* TASK STATEMENT:
With the images left out, print all of the records below exactly.

======== EXCERPTED DATA ========

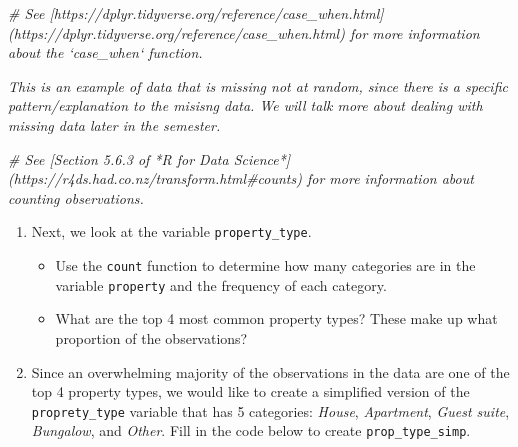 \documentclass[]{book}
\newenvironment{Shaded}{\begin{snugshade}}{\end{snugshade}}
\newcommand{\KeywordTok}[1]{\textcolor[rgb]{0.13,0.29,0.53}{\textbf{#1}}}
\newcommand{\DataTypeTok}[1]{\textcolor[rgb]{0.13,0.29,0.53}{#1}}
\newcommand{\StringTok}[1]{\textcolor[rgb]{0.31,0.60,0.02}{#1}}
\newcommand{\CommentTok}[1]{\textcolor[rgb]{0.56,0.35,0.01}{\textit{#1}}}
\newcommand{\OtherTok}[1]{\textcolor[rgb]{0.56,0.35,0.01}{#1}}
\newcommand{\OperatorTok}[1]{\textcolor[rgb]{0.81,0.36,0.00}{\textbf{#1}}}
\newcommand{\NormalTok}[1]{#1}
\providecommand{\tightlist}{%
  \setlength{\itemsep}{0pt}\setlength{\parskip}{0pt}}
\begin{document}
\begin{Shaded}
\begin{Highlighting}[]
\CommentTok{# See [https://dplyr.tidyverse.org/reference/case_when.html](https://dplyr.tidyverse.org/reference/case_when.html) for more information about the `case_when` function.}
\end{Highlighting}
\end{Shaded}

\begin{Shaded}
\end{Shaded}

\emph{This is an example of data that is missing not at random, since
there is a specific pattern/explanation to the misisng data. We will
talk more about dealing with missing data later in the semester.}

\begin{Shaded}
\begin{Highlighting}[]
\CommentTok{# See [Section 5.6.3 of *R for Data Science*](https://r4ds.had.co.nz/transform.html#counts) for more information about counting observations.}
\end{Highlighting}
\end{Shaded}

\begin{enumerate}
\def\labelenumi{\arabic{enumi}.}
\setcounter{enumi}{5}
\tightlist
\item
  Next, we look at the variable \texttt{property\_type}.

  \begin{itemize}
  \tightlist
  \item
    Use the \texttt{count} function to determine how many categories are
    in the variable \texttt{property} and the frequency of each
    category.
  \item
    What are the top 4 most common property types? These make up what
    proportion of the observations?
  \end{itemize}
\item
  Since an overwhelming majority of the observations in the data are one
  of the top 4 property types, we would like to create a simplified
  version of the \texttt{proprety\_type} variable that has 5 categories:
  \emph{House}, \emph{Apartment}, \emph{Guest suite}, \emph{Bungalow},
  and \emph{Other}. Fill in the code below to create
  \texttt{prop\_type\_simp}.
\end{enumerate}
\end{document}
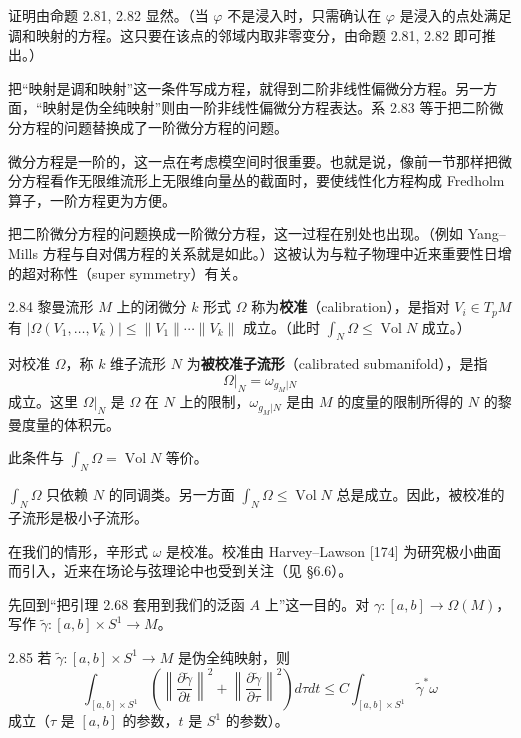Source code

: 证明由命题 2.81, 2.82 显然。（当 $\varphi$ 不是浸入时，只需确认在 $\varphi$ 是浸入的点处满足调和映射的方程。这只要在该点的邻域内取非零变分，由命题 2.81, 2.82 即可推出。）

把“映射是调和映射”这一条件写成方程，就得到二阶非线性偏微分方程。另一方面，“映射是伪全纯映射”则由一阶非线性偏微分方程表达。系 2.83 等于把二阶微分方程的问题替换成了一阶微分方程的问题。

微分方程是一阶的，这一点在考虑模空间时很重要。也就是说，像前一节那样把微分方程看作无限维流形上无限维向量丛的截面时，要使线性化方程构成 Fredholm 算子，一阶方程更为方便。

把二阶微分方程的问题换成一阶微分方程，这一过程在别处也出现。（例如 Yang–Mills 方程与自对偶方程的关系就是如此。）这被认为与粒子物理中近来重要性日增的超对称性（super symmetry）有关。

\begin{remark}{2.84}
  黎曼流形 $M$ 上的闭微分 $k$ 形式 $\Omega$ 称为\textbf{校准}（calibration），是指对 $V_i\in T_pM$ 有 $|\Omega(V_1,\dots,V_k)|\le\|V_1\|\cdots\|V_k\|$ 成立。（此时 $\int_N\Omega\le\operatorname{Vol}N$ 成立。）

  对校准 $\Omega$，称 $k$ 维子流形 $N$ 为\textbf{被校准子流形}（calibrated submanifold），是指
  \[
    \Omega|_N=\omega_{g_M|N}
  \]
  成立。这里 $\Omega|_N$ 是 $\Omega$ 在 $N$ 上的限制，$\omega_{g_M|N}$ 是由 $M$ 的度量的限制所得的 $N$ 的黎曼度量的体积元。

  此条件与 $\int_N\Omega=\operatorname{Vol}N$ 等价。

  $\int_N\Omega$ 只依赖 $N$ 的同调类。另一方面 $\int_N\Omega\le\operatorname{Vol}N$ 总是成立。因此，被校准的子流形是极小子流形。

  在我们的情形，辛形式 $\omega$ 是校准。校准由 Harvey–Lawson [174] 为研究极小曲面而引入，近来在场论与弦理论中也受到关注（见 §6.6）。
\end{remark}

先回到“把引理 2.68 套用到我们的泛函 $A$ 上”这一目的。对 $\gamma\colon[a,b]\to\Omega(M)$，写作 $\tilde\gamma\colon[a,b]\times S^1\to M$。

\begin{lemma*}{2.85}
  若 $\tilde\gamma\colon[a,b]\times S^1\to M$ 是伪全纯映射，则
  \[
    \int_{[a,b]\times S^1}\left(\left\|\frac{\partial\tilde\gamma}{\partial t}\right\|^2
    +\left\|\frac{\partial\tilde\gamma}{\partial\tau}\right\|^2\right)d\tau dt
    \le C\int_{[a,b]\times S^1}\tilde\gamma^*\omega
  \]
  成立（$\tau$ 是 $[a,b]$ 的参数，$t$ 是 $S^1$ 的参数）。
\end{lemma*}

========

* COMPLETED TASK:
 \documentclass[]{book}
\newenvironment{Shaded}{\begin{snugshade}}{\end{snugshade}}
\newcommand{\KeywordTok}[1]{\textcolor[rgb]{0.13,0.29,0.53}{\textbf{#1}}}
\newcommand{\DataTypeTok}[1]{\textcolor[rgb]{0.13,0.29,0.53}{#1}}
\newcommand{\StringTok}[1]{\textcolor[rgb]{0.31,0.60,0.02}{#1}}
\newcommand{\CommentTok}[1]{\textcolor[rgb]{0.56,0.35,0.01}{\textit{#1}}}
\newcommand{\OtherTok}[1]{\textcolor[rgb]{0.56,0.35,0.01}{#1}}
\newcommand{\OperatorTok}[1]{\textcolor[rgb]{0.81,0.36,0.00}{\textbf{#1}}}
\newcommand{\NormalTok}[1]{#1}
\providecommand{\tightlist}{%
  \setlength{\itemsep}{0pt}\setlength{\parskip}{0pt}}
\begin{document}
\begin{Shaded}
\begin{Highlighting}[]
\CommentTok{# See [https://dplyr.tidyverse.org/reference/case_when.html](https://dplyr.tidyverse.org/reference/case_when.html) for more information about the `case_when` function.}
\end{Highlighting}
\end{Shaded}

\begin{Shaded}
\end{Shaded}

\emph{This is an example of data that is missing not at random, since
there is a specific pattern/explanation to the misisng data. We will
talk more about dealing with missing data later in the semester.}

\begin{Shaded}
\begin{Highlighting}[]
\CommentTok{# See [Section 5.6.3 of *R for Data Science*](https://r4ds.had.co.nz/transform.html#counts) for more information about counting observations.}
\end{Highlighting}
\end{Shaded}

\begin{enumerate}
\def\labelenumi{\arabic{enumi}.}
\setcounter{enumi}{5}
\tightlist
\item
  Next, we look at the variable \texttt{property\_type}.

  \begin{itemize}
  \tightlist
  \item
    Use the \texttt{count} function to determine how many categories are
    in the variable \texttt{property} and the frequency of each
    category.
  \item
    What are the top 4 most common property types? These make up what
    proportion of the observations?
  \end{itemize}
\item
  Since an overwhelming majority of the observations in the data are one
  of the top 4 property types, we would like to create a simplified
  version of the \texttt{proprety\_type} variable that has 5 categories:
  \emph{House}, \emph{Apartment}, \emph{Guest suite}, \emph{Bungalow},
  and \emph{Other}. Fill in the code below to create
  \texttt{prop\_type\_simp}.
\end{enumerate}
\end{document}
Source code

: 证明由命题 2.81, 2.82 显然。（当 $\varphi$ 不是浸入时，只需确认在 $\varphi$ 是浸入的点处满足调和映射的方程。这只要在该点的邻域内取非零变分，由命题 2.81, 2.82 即可推出。）

把“映射是调和映射”这一条件写成方程，就得到二阶非线性偏微分方程。另一方面，“映射是伪全纯映射”则由一阶非线性偏微分方程表达。系 2.83 等于把二阶微分方程的问题替换成了一阶微分方程的问题。

微分方程是一阶的，这一点在考虑模空间时很重要。也就是说，像前一节那样把微分方程看作无限维流形上无限维向量丛的截面时，要使线性化方程构成 Fredholm 算子，一阶方程更为方便。

把二阶微分方程的问题换成一阶微分方程，这一过程在别处也出现。（例如 Yang–Mills 方程与自对偶方程的关系就是如此。）这被认为与粒子物理中近来重要性日增的超对称性（super symmetry）有关。

\begin{remark}{2.84}
  黎曼流形 $M$ 上的闭微分 $k$ 形式 $\Omega$ 称为\textbf{校准}（calibration），是指对 $V_i\in T_pM$ 有 $|\Omega(V_1,\dots,V_k)|\le\|V_1\|\cdots\|V_k\|$ 成立。（此时 $\int_N\Omega\le\operatorname{Vol}N$ 成立。）

  对校准 $\Omega$，称 $k$ 维子流形 $N$ 为\textbf{被校准子流形}（calibrated submanifold），是指
  \[
    \Omega|_N=\omega_{g_M|N}
  \]
  成立。这里 $\Omega|_N$ 是 $\Omega$ 在 $N$ 上的限制，$\omega_{g_M|N}$ 是由 $M$ 的度量的限制所得的 $N$ 的黎曼度量的体积元。

  此条件与 $\int_N\Omega=\operatorname{Vol}N$ 等价。

  $\int_N\Omega$ 只依赖 $N$ 的同调类。另一方面 $\int_N\Omega\le\operatorname{Vol}N$ 总是成立。因此，被校准的子流形是极小子流形。

  在我们的情形，辛形式 $\omega$ 是校准。校准由 Harvey–Lawson [174] 为研究极小曲面而引入，近来在场论与弦理论中也受到关注（见 §6.6）。
\end{remark}

先回到“把引理 2.68 套用到我们的泛函 $A$ 上”这一目的。对 $\gamma\colon[a,b]\to\Omega(M)$，写作 $\tilde\gamma\colon[a,b]\times S^1\to M$。

\begin{lemma*}{2.85}
  若 $\tilde\gamma\colon[a,b]\times S^1\to M$ 是伪全纯映射，则
  \[
    \int_{[a,b]\times S^1}\left(\left\|\frac{\partial\tilde\gamma}{\partial t}\right\|^2
    +\left\|\frac{\partial\tilde\gamma}{\partial\tau}\right\|^2\right)d\tau dt
    \le C\int_{[a,b]\times S^1}\tilde\gamma^*\omega
  \]
  成立（$\tau$ 是 $[a,b]$ 的参数，$t$ 是 $S^1$ 的参数）。
\end{lemma*}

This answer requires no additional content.